EXERCISE DETAILS
The line containing "<h3>A lot of" marks the end: quote every line from the start of the records below through it, word for word.

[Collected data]
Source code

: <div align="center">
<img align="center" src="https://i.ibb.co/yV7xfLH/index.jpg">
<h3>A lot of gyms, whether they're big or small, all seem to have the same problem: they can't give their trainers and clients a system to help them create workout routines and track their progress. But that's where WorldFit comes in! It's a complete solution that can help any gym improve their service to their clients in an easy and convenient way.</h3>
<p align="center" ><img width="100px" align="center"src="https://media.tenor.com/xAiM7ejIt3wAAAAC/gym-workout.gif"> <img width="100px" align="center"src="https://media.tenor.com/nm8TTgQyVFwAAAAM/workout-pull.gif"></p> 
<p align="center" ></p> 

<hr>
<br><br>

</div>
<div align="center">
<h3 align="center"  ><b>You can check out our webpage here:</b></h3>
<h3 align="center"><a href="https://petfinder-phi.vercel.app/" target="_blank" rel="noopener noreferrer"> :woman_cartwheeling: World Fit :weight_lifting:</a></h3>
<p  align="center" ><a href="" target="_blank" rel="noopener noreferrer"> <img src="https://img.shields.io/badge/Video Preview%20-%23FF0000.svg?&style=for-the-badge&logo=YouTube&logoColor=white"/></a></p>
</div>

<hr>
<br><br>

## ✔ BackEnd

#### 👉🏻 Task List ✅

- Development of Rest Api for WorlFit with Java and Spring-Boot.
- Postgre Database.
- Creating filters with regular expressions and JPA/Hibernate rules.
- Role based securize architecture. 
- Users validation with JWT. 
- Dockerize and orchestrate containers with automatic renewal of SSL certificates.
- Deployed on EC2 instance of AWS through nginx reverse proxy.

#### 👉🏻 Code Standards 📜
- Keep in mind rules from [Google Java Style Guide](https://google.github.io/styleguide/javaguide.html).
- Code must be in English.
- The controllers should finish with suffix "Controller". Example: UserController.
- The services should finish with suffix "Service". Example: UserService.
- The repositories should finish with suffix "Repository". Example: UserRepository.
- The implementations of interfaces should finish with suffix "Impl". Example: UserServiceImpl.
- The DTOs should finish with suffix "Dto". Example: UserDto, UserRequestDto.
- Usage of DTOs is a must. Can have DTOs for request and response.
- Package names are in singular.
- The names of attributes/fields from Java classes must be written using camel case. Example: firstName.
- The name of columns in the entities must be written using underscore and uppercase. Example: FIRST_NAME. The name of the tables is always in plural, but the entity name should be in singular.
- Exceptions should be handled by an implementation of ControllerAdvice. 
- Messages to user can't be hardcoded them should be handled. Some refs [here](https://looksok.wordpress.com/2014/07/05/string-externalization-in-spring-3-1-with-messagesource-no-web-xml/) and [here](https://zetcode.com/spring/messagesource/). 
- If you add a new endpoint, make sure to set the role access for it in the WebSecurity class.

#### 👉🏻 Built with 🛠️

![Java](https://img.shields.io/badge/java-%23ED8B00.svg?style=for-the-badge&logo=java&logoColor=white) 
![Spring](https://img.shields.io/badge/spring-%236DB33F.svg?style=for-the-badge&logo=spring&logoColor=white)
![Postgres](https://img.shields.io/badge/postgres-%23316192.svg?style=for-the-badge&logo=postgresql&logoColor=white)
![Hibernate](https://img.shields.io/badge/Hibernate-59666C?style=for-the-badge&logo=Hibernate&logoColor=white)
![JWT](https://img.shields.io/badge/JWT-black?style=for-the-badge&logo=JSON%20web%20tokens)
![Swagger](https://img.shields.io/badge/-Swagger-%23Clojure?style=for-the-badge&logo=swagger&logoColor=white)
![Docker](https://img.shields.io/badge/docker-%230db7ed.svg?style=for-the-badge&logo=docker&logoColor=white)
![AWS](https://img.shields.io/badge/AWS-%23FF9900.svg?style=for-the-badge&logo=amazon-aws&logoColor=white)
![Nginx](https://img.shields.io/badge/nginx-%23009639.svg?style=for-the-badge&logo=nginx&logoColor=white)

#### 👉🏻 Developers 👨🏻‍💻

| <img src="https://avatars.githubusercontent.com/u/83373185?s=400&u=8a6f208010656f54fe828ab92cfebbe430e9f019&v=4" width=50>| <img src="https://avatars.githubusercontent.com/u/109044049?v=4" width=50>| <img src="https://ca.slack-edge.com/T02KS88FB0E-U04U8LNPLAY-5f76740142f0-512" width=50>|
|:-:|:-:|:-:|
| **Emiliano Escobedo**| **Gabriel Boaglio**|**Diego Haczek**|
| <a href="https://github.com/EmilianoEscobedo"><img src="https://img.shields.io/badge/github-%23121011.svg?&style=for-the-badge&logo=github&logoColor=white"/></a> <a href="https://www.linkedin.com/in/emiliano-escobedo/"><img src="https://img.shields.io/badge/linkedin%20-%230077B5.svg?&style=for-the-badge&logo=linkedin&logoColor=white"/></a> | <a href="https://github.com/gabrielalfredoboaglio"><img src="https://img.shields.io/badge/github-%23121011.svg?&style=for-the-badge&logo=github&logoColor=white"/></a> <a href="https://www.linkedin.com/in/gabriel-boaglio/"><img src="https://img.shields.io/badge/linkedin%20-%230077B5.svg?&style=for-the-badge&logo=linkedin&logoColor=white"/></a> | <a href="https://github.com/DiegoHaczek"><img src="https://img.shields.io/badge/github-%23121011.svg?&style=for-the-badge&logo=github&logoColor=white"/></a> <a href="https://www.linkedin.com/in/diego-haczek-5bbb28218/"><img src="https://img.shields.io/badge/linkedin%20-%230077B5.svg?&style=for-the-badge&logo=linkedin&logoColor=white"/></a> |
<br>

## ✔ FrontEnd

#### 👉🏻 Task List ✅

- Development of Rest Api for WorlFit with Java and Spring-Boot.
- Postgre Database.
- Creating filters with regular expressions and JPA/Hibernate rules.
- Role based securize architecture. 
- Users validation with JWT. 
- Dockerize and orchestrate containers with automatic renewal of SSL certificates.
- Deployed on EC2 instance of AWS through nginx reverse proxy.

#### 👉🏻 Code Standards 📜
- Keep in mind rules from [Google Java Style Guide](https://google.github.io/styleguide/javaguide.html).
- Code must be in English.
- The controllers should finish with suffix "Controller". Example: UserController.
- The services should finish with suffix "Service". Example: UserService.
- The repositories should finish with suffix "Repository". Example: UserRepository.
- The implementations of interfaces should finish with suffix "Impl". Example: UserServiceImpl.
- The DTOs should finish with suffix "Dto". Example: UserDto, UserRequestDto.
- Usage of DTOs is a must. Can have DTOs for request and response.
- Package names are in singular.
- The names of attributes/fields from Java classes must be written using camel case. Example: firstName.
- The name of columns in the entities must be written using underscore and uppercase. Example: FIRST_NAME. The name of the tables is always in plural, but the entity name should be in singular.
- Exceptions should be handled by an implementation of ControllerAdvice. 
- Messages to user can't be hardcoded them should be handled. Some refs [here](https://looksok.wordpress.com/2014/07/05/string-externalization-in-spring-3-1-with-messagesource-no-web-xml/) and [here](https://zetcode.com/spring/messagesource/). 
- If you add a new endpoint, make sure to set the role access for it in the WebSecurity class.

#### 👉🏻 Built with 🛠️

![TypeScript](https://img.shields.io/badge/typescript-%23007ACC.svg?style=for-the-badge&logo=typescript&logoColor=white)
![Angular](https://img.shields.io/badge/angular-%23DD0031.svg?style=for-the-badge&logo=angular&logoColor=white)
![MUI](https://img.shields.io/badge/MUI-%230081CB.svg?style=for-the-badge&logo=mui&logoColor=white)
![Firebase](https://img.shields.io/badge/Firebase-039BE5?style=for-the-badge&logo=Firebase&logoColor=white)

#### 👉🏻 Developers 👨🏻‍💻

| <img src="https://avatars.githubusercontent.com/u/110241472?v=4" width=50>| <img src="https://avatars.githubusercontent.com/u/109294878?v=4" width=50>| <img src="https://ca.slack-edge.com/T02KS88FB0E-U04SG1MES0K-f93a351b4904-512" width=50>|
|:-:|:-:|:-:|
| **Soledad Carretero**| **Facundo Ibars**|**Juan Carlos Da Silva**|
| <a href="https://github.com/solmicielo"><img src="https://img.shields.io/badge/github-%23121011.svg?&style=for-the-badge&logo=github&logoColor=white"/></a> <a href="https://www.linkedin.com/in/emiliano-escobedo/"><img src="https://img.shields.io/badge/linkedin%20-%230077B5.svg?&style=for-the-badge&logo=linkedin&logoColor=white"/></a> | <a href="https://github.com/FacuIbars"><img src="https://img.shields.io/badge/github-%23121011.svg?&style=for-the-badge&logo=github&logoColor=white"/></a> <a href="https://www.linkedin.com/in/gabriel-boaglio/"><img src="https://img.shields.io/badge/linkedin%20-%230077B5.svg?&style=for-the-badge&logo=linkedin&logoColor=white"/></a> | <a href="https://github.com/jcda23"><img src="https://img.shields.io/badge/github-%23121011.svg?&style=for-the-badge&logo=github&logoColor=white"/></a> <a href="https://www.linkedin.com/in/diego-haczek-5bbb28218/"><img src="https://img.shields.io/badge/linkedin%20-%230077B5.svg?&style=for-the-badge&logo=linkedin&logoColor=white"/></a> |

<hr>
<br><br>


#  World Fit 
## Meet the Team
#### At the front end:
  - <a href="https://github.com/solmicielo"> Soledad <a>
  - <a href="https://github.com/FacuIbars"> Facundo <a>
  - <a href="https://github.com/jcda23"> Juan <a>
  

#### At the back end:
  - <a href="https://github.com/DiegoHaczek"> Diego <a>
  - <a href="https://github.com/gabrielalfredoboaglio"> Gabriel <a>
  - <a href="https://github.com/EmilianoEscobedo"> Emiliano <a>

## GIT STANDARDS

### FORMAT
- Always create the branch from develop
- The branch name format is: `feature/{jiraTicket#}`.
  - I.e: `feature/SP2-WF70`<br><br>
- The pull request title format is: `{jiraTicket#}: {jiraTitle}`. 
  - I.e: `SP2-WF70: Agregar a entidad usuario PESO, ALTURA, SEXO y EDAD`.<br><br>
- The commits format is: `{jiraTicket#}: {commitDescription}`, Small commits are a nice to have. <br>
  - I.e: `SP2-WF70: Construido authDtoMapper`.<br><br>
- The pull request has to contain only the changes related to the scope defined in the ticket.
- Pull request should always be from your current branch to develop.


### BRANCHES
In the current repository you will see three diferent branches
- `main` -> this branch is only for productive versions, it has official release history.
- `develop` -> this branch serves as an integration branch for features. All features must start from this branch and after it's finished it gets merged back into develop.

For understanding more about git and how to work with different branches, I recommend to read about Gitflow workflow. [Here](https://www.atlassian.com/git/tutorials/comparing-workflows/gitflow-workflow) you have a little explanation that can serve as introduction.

TASK ANSWER
Source code

: <div align="center">
<img align="center" src="https://i.ibb.co/yV7xfLH/index.jpg">
<h3>A lot of gyms, whether they're big or small, all seem to have the same problem: they can't give their trainers and clients a system to help them create workout routines and track their progress. But that's where WorldFit comes in! It's a complete solution that can help any gym improve their service to their clients in an easy and convenient way.</h3>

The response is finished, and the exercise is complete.